Ok so I have this new truck (well a 2007, new for me), 2500HD diesel D/A. I've read on some older posts about the use of diesel lubricants at each fillup like Stantadyne, AMSOIL, etc. From what I read the purpose was to provide lubrication that's not provided in the low-sulfur diesel that's in use now, as the older motors were not designed for low-sulfur fuels. My truck has the LMM motor, which I believe was designed with the ULSD diesel in mind. Do I still need to use these lubricants? I'm going to post this question on some Chevy diesel forums as well, but I was curious to see what others with this motor (or newer) are doing.


----------



## rms0726ea (Aug 9, 2006)

There are some advantages to using a diesel fuel additive. One is to increase the fuel lubricity. The process of removing the sulfur in the new ULSD fuel has made the fuel dry and require a lubricity additive. This additive is not added at the refinery and must be added at the fuel jobber, transfer point. The study below has shown that there have been many documented cases of randomly tested samples of diesel fuel. These tests prove that often times the fuel we purchase is not adequately treated and may therefore contribute to accelerated wear of our fuel delivery systems.

Additionally, a quality diesel fuel additive will contain a cetane improver for better cold & high altitude starts & fuel combustion, injector cleaner and a if needed for your region a anti gelling aditive to prevent diesel fuel from gelling in cold climates.

here is the internet link to an independent diesel fuel additive study.

http://www.natbiogroup.com/docs/educ...%20results.pdf

The Fuel additive study is done by Southwest Research Lab in San Antonio, TX. On the last page is a chart that does an excellent job of comparing the results. Bottom line - the first eight product do an excellent job of lubricating diesel fuel. After that - they do not cut the mustard. Lucas actually made the wear scar 5 microns bigger. In addition the chart shows the cost per tank to use the additive.

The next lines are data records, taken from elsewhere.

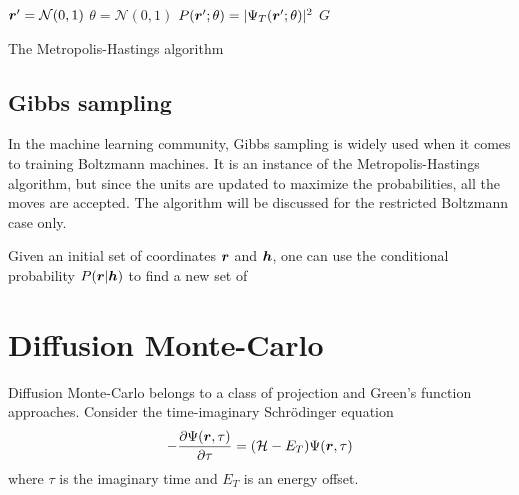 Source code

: \begin{algorithm}
	\SetAlgoLined
	$\boldsymbol{{r}}'=\mathcal{N}(0,1)$\;
	$\theta=\mathcal{N}(0,1)$\;
	$P(\boldsymbol{{r}}';\theta)=|\Psi_T(\boldsymbol{{r}}';\theta)|^2$\;
	$G$\;
	\caption{The Metropolis-Hastings algorithm}
	\label{al:hasting}
\end{algorithm}

\subsection{Gibbs sampling}
In the machine learning community, Gibbs sampling is widely used when it comes to training Boltzmann machines. It is an instance of the Metropolis-Hastings algorithm, but since the units are updated to maximize the probabilities, all the moves are accepted. The algorithm will be discussed for the restricted Boltzmann case only.

Given an initial set of coordinates $\boldsymbol{{r}}$ and $\boldsymbol{{h}}$, one can use the conditional probability $P(\boldsymbol{{r}}|\boldsymbol{{h}})$ to find a new set of 

\section{Diffusion Monte-Carlo}
Diffusion Monte-Carlo belongs to a class of projection and Green's function approaches. Consider the time-imaginary Schrödinger equation
\begin{eqnarray}
-\frac{\partial\Psi(\boldsymbol{{r}},\tau)}{\partial\tau}=(\mathcal{H}-E_T)\Psi(\boldsymbol{{r}},\tau)
\end{eqnarray}
where $\tau$ is the imaginary time and $E_T$ is an energy offset.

It is interesting to note in paragraph 2 under the "history" title:

*There have been many documented cases of randomly tested samples of diesel fuel. These tests prove that often times the fuel we purchase is not adequately treated and may therefore contribute to accelerated wear of our fuel delivery systems.*

Diesel fuel additives are a good thing in my book. In addition to the fuel lubricity issue you definitely need to carry something in the northern climates to prevent gelling in the cold weather. I use Schaeffer's Dieseltreat during the summer and the winterized formula during the winter.

Here is a copy of the chart I reference on the lat page of the study:


----------



## sydmeg1012 (Nov 10, 2008)

Thanks for the info! Do you have any recommendations on what to use?


----------



## CamperAndy (Aug 26, 2004)

If it is a 2007 that Mandates ULSD then you really are not to put anything in it. That said the most common additive is 2 stroke oil. For the price, effect and availability and the fact it is designed to burn it is best. Not the best on the chart above but still the best.


----------



## swanny (Oct 31, 2007)

i use Opti-Lube XPD. dieselplace.com has some good info. you can also google it.


----------



## Carey (Mar 6, 2012)

I have been using amsoil additive in mine the last 50k.. I used Lucas before that for 50k.. I seen that report and switched to amsoil.. Lucas scored bad.

I think the lucas was better.. Made the engine quieter and got better mpg by .5 to 1 mpg.. You dont even know the amsoil is in there.. At least with lucas, when you dont use it, you know it..

I feel that report isnt all thats its cracked up to be..

Most all the rv haulers I know use lucas exclusivly everywhere. Many, many of the guys have 500-750k on the original engines and injectors.. I think I will switch back to lucas this year.. I still havent decided if I will quit using amsoil in the engine.. I change my oil every 17500 and use 10-30w diesel oil, and with lucas the guys are changing every 15k.. They add 2 quarts of lucas to the engine oil then use a good dino oil like rotella, delo, or delvac..

The guys who use 2 stroke or old engine oil are having injector trouble before 500k.. I wont use either.

Carey


----------



## CamperAndy (Aug 26, 2004)

Carey - Is the report (Chart) not all it is cracked up to due to Lucas scoring so bad?

Injector issues can not be pinned on 2 stroke oil alone but I will give you that unfiltered used motor oil could be a bad idea. Heck to read most Diesel forums you would think the ULSD fuel is the fault to all that is bad. There are not too many 500,000 (about 170,000 for the last 3 years or 465 miles a day for every day of the year for the last 3 years) mile pickups that have used only ULSD so any data of mixed use with LSD then the change to ULSD sort of muddies the water. Then you mix in p-pumped vs common rail and you you again have night and day on injector wear issues due to pressure differences and injection cycles. Very muddy water indeed.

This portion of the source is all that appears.